▸ **TASK TO COMPLETE**
Copy the records below word for word. Stop after the line that contains "<p>Kendisiyle oldukça çelişkili".

▸ **INPUT RECORDS**
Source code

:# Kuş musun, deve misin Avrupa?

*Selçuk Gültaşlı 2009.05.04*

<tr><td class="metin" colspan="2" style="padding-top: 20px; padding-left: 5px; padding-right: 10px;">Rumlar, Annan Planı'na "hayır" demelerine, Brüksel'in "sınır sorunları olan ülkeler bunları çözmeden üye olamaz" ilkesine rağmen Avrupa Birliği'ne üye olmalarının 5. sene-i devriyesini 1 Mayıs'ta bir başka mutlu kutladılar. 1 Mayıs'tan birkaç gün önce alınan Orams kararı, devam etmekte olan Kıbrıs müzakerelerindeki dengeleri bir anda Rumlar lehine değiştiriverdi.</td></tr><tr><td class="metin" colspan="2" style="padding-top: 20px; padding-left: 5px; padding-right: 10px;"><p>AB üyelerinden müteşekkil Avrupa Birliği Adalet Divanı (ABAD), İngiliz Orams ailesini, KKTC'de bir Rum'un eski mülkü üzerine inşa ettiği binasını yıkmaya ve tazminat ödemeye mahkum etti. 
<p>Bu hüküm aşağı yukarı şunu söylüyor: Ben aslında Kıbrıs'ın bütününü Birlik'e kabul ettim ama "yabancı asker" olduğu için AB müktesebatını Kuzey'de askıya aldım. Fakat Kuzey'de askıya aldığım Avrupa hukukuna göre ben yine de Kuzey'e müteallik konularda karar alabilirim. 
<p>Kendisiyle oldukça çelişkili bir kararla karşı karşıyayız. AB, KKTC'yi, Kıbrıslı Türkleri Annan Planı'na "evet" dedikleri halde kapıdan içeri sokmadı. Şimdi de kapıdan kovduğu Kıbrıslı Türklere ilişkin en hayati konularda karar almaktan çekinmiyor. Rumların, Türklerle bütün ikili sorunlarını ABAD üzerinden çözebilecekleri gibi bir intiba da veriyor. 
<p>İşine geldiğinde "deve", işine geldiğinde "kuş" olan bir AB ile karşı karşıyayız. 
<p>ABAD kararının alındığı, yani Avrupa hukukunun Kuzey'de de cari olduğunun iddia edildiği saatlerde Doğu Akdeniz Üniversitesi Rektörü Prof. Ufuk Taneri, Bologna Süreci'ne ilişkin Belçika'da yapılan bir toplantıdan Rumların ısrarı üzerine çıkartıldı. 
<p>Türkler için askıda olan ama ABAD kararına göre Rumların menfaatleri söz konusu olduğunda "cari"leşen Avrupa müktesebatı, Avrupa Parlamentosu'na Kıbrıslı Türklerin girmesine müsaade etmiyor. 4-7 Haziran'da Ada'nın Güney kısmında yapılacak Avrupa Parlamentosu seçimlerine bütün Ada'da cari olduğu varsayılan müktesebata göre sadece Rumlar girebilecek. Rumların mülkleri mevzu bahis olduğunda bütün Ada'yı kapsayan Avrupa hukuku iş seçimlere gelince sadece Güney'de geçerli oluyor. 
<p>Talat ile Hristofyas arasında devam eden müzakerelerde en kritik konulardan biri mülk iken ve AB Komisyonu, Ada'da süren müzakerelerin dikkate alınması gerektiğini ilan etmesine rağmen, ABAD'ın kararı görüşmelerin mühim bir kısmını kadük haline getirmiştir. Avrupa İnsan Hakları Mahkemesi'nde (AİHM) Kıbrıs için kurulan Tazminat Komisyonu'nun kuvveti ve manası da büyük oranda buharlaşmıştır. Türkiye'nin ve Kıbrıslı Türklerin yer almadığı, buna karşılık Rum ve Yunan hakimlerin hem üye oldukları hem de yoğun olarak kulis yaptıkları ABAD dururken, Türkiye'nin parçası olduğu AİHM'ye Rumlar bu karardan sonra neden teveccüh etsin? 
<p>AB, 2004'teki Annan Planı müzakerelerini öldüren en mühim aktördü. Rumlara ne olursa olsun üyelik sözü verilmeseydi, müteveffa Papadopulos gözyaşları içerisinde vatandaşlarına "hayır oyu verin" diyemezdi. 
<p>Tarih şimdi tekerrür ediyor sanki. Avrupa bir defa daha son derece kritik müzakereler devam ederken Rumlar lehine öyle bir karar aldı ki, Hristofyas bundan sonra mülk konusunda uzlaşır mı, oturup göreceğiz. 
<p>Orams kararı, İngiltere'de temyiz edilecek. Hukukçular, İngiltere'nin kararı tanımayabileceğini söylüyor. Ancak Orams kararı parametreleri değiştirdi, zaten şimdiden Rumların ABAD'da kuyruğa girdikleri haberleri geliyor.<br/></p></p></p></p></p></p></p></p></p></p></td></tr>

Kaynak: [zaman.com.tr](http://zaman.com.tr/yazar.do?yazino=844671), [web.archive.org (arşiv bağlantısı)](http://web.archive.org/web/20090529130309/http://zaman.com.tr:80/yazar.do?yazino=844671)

▸ **WRITTEN ANSWER**
Source code

:# Kuş musun, deve misin Avrupa?

*Selçuk Gültaşlı 2009.05.04*

<tr><td class="metin" colspan="2" style="padding-top: 20px; padding-left: 5px; padding-right: 10px;">Rumlar, Annan Planı'na "hayır" demelerine, Brüksel'in "sınır sorunları olan ülkeler bunları çözmeden üye olamaz" ilkesine rağmen Avrupa Birliği'ne üye olmalarının 5. sene-i devriyesini 1 Mayıs'ta bir başka mutlu kutladılar. 1 Mayıs'tan birkaç gün önce alınan Orams kararı, devam etmekte olan Kıbrıs müzakerelerindeki dengeleri bir anda Rumlar lehine değiştiriverdi.</td></tr><tr><td class="metin" colspan="2" style="padding-top: 20px; padding-left: 5px; padding-right: 10px;"><p>AB üyelerinden müteşekkil Avrupa Birliği Adalet Divanı (ABAD), İngiliz Orams ailesini, KKTC'de bir Rum'un eski mülkü üzerine inşa ettiği binasını yıkmaya ve tazminat ödemeye mahkum etti. 
<p>Bu hüküm aşağı yukarı şunu söylüyor: Ben aslında Kıbrıs'ın bütününü Birlik'e kabul ettim ama "yabancı asker" olduğu için AB müktesebatını Kuzey'de askıya aldım. Fakat Kuzey'de askıya aldığım Avrupa hukukuna göre ben yine de Kuzey'e müteallik konularda karar alabilirim. 
<p>Kendisiyle oldukça çelişkili bir kararla karşı karşıyayız. AB, KKTC'yi, Kıbrıslı Türkleri Annan Planı'na "evet" dedikleri halde kapıdan içeri sokmadı. Şimdi de kapıdan kovduğu Kıbrıslı Türklere ilişkin en hayati konularda karar almaktan çekinmiyor. Rumların, Türklerle bütün ikili sorunlarını ABAD üzerinden çözebilecekleri gibi bir intiba da veriyor. 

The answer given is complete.